‘Muriel’s Wedding’ is an extraordinary blend of the comic and the tragic and it hits layers of emotional depth in so doing which many films fail to elicit. It also prefigures ‘Mamma Mia’ in the way that the music of Abba is being used in a manner that underscores the emotional trajectory of its heroine, Muriel (Toni Collette), whose failures and rejections in life have a healing and cathartic dimension through Abba’s music and which allows her to retreat into a rare positive space in her dysfunctional family life. With a crooked politician for a father and a catatonic mother who is cheated on and abused, Muriel has a large number of siblings all of whom are unemployed and vindictive.
Muriel resorts to shoplifting in order to be able to have something decent to wear at the wedding of one of the local mean girls who find Muriel embarrassing to be around and don’t mince their words in conveying this to her face.

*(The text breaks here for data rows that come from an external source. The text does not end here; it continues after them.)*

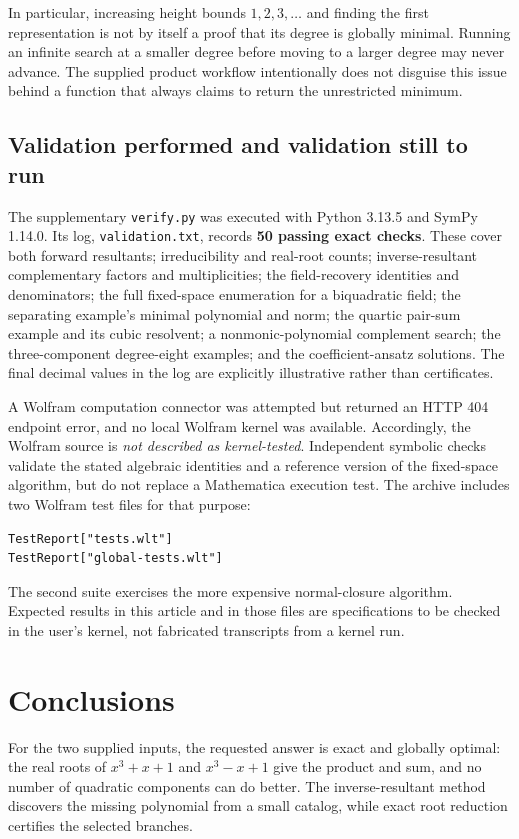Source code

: \documentclass[11pt,letterpaper]{article}
\theoremstyle{definition}
\newcommand{\code}[1]{\texttt{#1}}
\begin{document}
In particular, increasing height bounds $1,2,3,\ldots$ and finding the first representation is not by itself a proof that its degree is globally minimal. Running an infinite search at a smaller degree before moving to a larger degree may never advance. The supplied product workflow intentionally does not disguise this issue behind a function that always claims to return the unrestricted minimum.

\subsection{Validation performed and validation still to run}
The supplementary \code{verify.py} was executed with Python 3.13.5 and SymPy 1.14.0. Its log, \code{validation.txt}, records \textbf{50 passing exact checks}. These cover both forward resultants; irreducibility and real-root counts; inverse-resultant complementary factors and multiplicities; the field-recovery identities and denominators; the full fixed-space enumeration for a biquadratic field; the separating example's minimal polynomial and norm; the quartic pair-sum example and its cubic resolvent; a nonmonic-polynomial complement search; the three-component degree-eight examples; and the coefficient-ansatz solutions. The final decimal values in the log are explicitly illustrative rather than certificates.

A Wolfram computation connector was attempted but returned an HTTP 404 endpoint error, and no local Wolfram kernel was available. Accordingly, the Wolfram source is \emph{not described as kernel-tested}. Independent symbolic checks validate the stated algebraic identities and a reference version of the fixed-space algorithm, but do not replace a Mathematica execution test. The archive includes two Wolfram test files for that purpose:
\begin{samepage}
\begin{lstlisting}
TestReport["tests.wlt"]
TestReport["global-tests.wlt"]
\end{lstlisting}
\end{samepage}
The second suite exercises the more expensive normal-closure algorithm. Expected results in this article and in those files are specifications to be checked in the user's kernel, not fabricated transcripts from a kernel run.

\section{Conclusions}
For the two supplied inputs, the requested answer is exact and globally optimal: the real roots of $x^3+x+1$ and $x^3-x+1$ give the product and sum, and no number of quadratic components can do better. The inverse-resultant method discovers the missing polynomial from a small catalog, while exact root reduction certifies the selected branches.
\end{document}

Muriel tries to reinvent herself, using money stolen from her unsuspecting mother, and flees to Sydney where she develops a friendship with Rhonda (Rachel Griffiths) who has a joie de vivre which attracts the otherwise morose Muriel and we see Muriel face down her family and choose a differently configured lifestyle, one of her choosing, which she proceeds to enjoy while at the same time trying to fulfil her fantasy of one day getting married in a lavish ceremony with a white dress.
Having little money, she visits all the bridal shops in Sydney where she creates stories about an ailing mother in order to engender sympathy and concessions to enable her to purchase her outfit. But, Muriel is no less of a pathological liar than her father, whose dishonest political manoeuvrings see him evicting the Aboriginal population from their land and even boasting about it. While the relationship between Muriel and Rhonda is not presented as having a sexual element, there is a level of kinship and intensity between them which is not found in any other relationship in the film, and we see this play out in the incompatible scenarios that unfold in which Muriel dreams of a white wedding with an ideal male partner while being unable to sustain any such heterosexual relations.

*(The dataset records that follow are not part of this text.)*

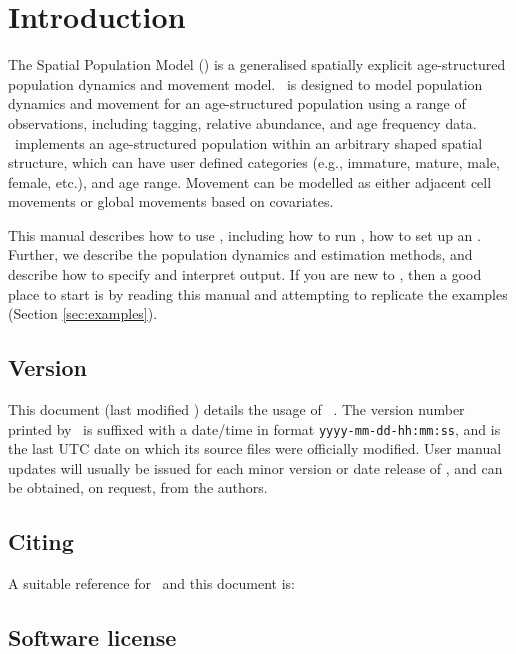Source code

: \section{Introduction\label{sec:Introduction}}

The Spatial Population Model (\SPM) is a generalised spatially explicit age-structured population dynamics and movement model. \SPM\ is designed to model population dynamics and movement for an age-structured population using a range of observations, including tagging, relative abundance, and age frequency data. \SPM\ implements an age-structured population within an arbitrary shaped spatial structure, which can have user defined categories (e.g., immature, mature, male, female, etc.), and age range. Movement can be modelled as either adjacent cell movements or global movements based on covariates.

This manual describes how to use \SPM, including how to run \SPM, how to set up an \config. Further, we describe the population dynamics and estimation methods, and describe how to specify and interpret output. If you are new to \SPM, then a good place to start is by reading this manual and attempting to replicate the examples (Section \ref{sec:examples}).

\subsection{Version\label{sec:version}}

This document (last modified \DocVer) details the usage of \SPM\ \VER. The version number printed by \SPM\ is suffixed with a date/time in format \texttt{yyyy-mm-dd-hh:mm:ss}, and is the last UTC date on which its source files were officially modified. User manual updates will usually be issued for each minor version or date release of \SPM, and can be obtained, on request, from the authors.

\subsection{Citing \SPM}

A suitable reference for \SPM\ and this document is:

\ManualRef{}

\subsection{Software license}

Rhonda has a major health crisis and it is the way Muriel responds to her needs that form the centrepiece of this implicitly same-sex liaison. What strikes with ‘Muriel’s Wedding’ is that this is a film that uses the mantle of comedy in order to introduce and run wild with moments of tragedy and desperation which work so well precisely because of the way comedy is used as a framing device. It is a deceptively satirical and intricate character study which allows a variety of emotional registers to be delineated against the backdrop of what is ostensibly a feelgood work.
Crucially, it is boundary-breaking, at least by mid-1990s standards, when it was made, by the way it queries and deconstructs the extent to which relationship happiness can be measured in terms of conventional marriage. Though dated and structurally uneven in many respects, ‘Muriel’s Wedding’ is a taboo-crushing study of feminine empowerment and the unorthodox routes open to anyone seeking to live one’s own dreams uncircumscribed by societal norms.